LED replacement for sunlight - healthy choice?

So I recently bought a grow-lamp for my indoor plants. Nothing fancy, just a variety of LED lights that supposedly generate the range of light needed to encourage photosynthesis, growth and bloom. Me, I just didn’t want to have to remember to put them in the window.

But then it occurred to me. Could full-spectrum LED lights be a better alternative to sunlight? Especially here in Australia, where sunlight is synonymous with skin cancer. We need some in our lives - but what if we could have an indoor solution that only produces the UV we need for vitamin D and not all the extra radiation we don’t need?
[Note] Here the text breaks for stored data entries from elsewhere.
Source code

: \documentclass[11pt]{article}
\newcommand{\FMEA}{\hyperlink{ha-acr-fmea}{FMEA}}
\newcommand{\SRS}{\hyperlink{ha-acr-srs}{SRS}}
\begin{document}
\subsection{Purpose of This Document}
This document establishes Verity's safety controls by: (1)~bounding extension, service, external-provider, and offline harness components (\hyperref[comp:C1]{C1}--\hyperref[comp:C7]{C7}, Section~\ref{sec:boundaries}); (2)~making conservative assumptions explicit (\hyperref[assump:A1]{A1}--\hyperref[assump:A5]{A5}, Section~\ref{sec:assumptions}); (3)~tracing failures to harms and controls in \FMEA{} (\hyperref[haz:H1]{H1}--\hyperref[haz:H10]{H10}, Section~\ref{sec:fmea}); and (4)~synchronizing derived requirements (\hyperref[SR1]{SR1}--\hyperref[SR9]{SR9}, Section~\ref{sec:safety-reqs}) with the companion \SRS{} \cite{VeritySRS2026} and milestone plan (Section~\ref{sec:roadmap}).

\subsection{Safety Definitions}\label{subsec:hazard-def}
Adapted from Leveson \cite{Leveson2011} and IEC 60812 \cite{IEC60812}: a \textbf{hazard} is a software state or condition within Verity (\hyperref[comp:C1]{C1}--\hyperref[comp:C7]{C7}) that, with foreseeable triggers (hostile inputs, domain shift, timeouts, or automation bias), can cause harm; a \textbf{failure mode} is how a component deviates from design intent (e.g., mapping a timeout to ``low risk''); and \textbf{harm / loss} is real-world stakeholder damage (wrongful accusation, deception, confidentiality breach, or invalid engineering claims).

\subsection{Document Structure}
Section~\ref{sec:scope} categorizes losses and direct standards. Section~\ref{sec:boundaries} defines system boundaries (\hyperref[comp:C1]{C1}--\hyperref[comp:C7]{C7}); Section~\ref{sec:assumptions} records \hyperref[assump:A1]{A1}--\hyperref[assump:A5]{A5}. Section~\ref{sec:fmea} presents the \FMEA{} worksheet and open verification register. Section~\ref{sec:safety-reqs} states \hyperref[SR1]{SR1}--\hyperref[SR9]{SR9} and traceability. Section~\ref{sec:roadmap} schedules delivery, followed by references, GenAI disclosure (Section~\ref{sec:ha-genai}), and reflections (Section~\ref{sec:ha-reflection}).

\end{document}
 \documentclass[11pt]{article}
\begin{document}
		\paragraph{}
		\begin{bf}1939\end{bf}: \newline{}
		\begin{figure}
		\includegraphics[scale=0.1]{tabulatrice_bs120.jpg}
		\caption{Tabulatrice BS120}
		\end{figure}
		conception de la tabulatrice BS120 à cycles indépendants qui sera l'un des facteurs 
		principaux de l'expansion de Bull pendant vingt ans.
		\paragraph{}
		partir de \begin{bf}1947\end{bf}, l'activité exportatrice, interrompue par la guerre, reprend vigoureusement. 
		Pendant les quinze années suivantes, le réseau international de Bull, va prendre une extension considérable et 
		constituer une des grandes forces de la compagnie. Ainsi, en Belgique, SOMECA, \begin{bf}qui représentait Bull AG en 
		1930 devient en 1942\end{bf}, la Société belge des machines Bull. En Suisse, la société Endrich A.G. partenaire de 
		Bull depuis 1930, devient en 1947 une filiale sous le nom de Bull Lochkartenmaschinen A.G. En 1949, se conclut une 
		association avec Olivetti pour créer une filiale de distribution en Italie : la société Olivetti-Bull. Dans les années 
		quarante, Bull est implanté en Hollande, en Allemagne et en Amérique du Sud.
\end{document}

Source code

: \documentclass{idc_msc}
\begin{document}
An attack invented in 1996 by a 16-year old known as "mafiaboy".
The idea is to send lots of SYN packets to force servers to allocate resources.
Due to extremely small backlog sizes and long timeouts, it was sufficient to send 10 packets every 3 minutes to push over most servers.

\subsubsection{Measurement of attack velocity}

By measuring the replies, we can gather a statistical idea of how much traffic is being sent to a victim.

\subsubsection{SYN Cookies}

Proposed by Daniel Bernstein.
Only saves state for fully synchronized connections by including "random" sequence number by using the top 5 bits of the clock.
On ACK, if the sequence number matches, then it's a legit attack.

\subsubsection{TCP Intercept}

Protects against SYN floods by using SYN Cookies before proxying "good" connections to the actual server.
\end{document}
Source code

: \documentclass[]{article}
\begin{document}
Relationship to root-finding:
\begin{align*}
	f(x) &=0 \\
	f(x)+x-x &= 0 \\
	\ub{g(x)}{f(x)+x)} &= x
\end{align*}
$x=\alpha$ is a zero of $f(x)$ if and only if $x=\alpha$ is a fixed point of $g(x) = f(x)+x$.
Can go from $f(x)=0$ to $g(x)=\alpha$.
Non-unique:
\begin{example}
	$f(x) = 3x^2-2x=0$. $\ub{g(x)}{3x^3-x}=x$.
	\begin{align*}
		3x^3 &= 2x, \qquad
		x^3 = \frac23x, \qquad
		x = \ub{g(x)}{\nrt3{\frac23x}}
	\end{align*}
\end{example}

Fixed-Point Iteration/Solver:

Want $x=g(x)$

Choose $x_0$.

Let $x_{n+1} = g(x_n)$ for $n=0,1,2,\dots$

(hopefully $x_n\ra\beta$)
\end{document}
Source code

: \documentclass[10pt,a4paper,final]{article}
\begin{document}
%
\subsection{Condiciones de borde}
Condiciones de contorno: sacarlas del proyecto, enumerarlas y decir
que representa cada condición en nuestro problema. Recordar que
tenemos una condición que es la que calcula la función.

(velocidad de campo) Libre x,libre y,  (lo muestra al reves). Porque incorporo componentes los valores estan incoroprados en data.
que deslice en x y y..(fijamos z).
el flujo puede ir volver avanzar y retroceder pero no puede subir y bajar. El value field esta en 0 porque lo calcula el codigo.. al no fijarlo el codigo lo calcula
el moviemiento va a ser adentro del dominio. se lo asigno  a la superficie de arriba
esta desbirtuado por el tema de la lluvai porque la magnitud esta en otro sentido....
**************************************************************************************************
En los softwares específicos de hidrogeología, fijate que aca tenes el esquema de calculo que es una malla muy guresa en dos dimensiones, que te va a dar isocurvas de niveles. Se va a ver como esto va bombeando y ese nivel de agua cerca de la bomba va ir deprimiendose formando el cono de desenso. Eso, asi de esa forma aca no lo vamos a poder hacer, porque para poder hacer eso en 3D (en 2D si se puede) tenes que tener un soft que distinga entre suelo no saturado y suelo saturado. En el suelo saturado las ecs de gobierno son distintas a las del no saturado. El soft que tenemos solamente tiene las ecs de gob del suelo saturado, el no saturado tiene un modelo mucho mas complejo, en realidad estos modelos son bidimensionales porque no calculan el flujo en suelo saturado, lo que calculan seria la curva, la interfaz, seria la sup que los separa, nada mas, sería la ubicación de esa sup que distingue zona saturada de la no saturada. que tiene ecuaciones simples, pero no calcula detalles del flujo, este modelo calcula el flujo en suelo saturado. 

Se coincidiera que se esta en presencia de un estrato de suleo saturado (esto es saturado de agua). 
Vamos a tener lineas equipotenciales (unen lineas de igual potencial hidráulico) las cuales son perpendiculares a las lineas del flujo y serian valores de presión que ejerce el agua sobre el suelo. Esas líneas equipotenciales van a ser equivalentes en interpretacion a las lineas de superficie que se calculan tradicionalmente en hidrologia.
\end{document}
I did some googling on it and found that apparently a study was done on ultraviolet LEDs for people with vitamin D deficiency - the LEDs produced more vit D in less time than sunlight would and - with a supposedly narrower band of radiation - with less damaging side effects that sunlight would have. However, the study apparently didn’t use live humans, only tissue samples and I couldn’t find much in the way of verification or repeat studies.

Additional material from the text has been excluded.